Technology over this time period has been about as fickle as a saloon girl after a roundup, so I’ve used almost every type of system that’s been rolled out since the green screen VAX I played with in 1983. The result was a pile of notes that collected then collapsed into a mish-mash of various file types, in different formats, with incompatible structures, all strewn about various locations on multiple generations of mediums.

For example, in my notes folders I had files produced by AmiPro, WordStar, WordPerfect, Commence, Ecco Pro, and Word. There was text in Lotus 123 files, and Excel spreadsheets. There were files from an outliner app called Think Tank, and others from an outliner called Outliner. There were emails from Outlook, emails from Lotus Notes, stuff from an HP95LX, an HP200LX and a number of Palms. There were text files, doc files, files with extensions I had forgotten from applications I’d forgotten – all kinds of electronic exotica. But I carefully saved them all ‘cause I was sure that someday, somehow, I’d use them.

In 2007 I became a full time writer. All of a sudden this hoard of electronic chaff became a mineable resource. Making sense of it changed from deferrable issue to current todo because someone told me that note taking, journaling they called it, and, crucially, retrieving said notes so they could actually be used, was a key skill for a writer. I scrounged up the old data folders, consolidated them and began the search for a system to manage it all.

IT Architects like to call collections like this, “unstructured infobases” and there are lots of programs around – variously called information managers, PIMs, or Everything Buckets – to help manage them. Surveying the field I adopted two, Journler and DEVONThink, after I demoed a dozen more (and did this all, probably, while I should have been writing).

First, I poured all my notes into Journler, a fabulous but sadly abandoned gem of a program. Journler allowed me to think of my infobase as a structured whole, rather than as disparate segments, and it prompted me to habitualize the process of capturing and synthesizing the random bits of data flowing past my writing desk every day. Primarily the import to Journler standardized all my file formats. From the transition I got a fairly fixed TXT/RTF/RTFD/HTML set of documents, augmented with some PDFs, various image and audio files. This was not an insignificant feat.

When I outgrew Journler (and you always outgrow these packages, always, eventually, each and every one, no mater what the developer says about capacity and growth potential when you sign on) I transitioned to a beast of an application called DEVONThink. DT ultimately showed itself to be both constricting and superfluous. (see my Dating DEVONThink post about this) But DT further refined my file formats and got me to add tags to files in a common data set rather than categorizing by topic into groups.

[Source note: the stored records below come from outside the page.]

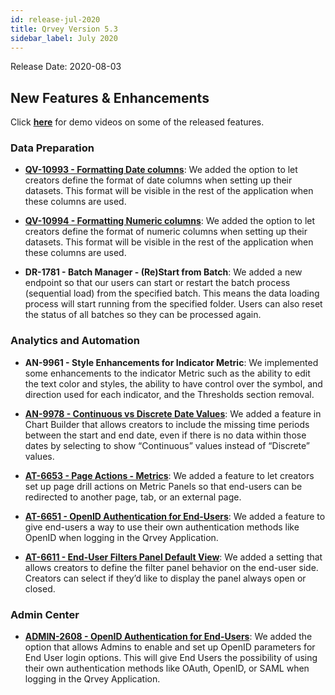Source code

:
 ```yaml
---
id: release-jul-2020
title: Qrvey Version 5.3
sidebar_label: July 2020
---
```

<div style={{textAlign: "justify"}}>
Release Date: 2020-08-03

## New Features & Enhancements

Click <a href="/docs/next/video-training/release/version-5.3" target="_blank"> <strong>here</strong></a> for demo videos on some of the released features.

### Data Preparation

-   <a href="/docs/ui-docs/datasets/datasets/" target="_blank"> <strong> QV-10993 - Formatting Date columns</strong></a>: We added the option to let creators define the format of date columns when setting up their datasets. This format will be visible in the rest of the application when these columns are used.

-   <a href="/docs/ui-docs/datasets/datasets/" target="_blank"> <strong> QV-10994 - Formatting Numeric columns</strong></a>: We added the option to let creators define the format of numeric columns when setting up their datasets. This format will be visible in the rest of the application when these columns are used.

-   **DR-1781 - Batch Manager - (Re)Start from Batch**: We added a new endpoint so that our users can start or restart the batch process (sequential load) from the specified batch. This means the data loading process will start running from the specified folder. Users can also reset the status of all batches so they can be processed again.

### Analytics and Automation

-   **AN-9961 - Style Enhancements for Indicator Metric**: We implemented some enhancements to the indicator Metric such as the ability to edit the text color and styles, the ability to have control over the symbol, and direction used for each indicator, and the Thresholds section removal.

-   <a href="/docs/ui-docs/dataviews/chart-builder/" target="_blank"> <strong> AN-9978 - Continuous vs Discrete Date Values</strong></a>: We added a feature in Chart Builder that allows creators to include the missing time periods between the start and end date, even if there is no data within those dates by selecting to show “Continuous” values instead of “Discrete” values.

-   <a href="/docs/ui-docs/builders/page-actions" target="_blank"> <strong> AT-6653 - Page Actions - Metrics</strong></a>: We added a feature to let creators set up page drill actions on Metric Panels so that end-users can be redirected to another page, tab, or an external page.

-   <a href="/docs/ui-docs/builders/user-management/" target="_blank"> <strong> AT-6651 - OpenID Authentication for End-Users</strong></a>: We added a feature to give end-users a way to use their own authentication methods like OpenID when logging in the Qrvey Application.

-   <a href="/docs/ui-docs/builders/pages/#pages" target="_blank"> <strong> AT-6611 - End-User Filters Panel Default View</strong></a>: We added a setting that allows creators to define the filter panel behavior on the end-user side. Creators can select if they’d like to display the panel always open or closed. 

### Admin Center

-   <a href="/docs/admin/admin-sections-platform/" target="_blank"> <strong> ADMIN-2608 - OpenID Authentication for End-Users</strong></a>: 
    We added the option that allows Admins to enable and set up OpenID parameters for End User login options.  This will give End Users the possibility of using their own authentication methods like OAuth, OpenID, or SAML when logging in the Qrvey Application.
    
</div>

Along the way I played with Evernote, MacJournal, SoHo Notes, Mori, EagleFiler and Yohimbo. I’ve written about these attempts, and my struggles with DEVONThink, elsewhere. In their own way each of these apps was lacking, but as a group hey all demanded attention to their own set of quirks that their programers thought of as features. You had to conform your dates, workflow, ideas, cataloging, to their app’s functionality. This for me was perfectly backwards.

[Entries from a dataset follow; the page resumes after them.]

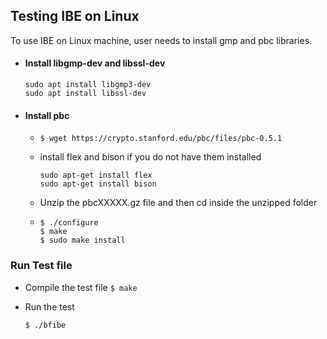 
## Testing IBE on Linux 

To use IBE on Linux machine, user needs to install gmp and pbc libraries. 

- #### Install libgmp-dev  and libssl-dev

  ```
  sudo apt install libgmp3-dev
  sudo apt install libssl-dev
  ```
  
- #### Install pbc 

  - `$ wget https://crypto.stanford.edu/pbc/files/pbc-0.5.1 
    `

  - install flex and bison if you do not have them installed 

	  ```
	  sudo apt-get install flex
	  sudo apt-get install bison
	  ```

  - Unzip the pbcXXXXX.gz file and then cd inside the unzipped folder 

  - ```
    $ ./configure
    $ make
    $ sudo make install
    ```
### Run Test file 

- Compile the test file 
  `$ make`

- Run the test 

  `$ ./bfibe`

So, now, while my data format was standardized, thanks to Journler and DT, and, as such, much more usable, the whole process was still not stable, not at least for any time horizon of more than a year of two, since everything was still in someone else’s app. I was dependent on one or another of these applications to make sense of it all, which was kind of where I’d been all along. Then I found a better way.

Now I’m using a system that is stable, and sustainable, and scalable; one that seems to fall into the background while I work; one that is as future proof as can be. It allows me to refer to my notes, do my writing, create new ideas, synthesize old ones and not wrestle with an application while I’m doing it. I think it’s a long term solution that is platform neutral and vastly extensible.

It’s called the “file system”. Yep, the files system, that’s all. The very thing we use to run our computer every day. Shocking huh? After all those applications and proprietary file structures who would’a thunk that the best answer to electronic note taking would be the good old file system?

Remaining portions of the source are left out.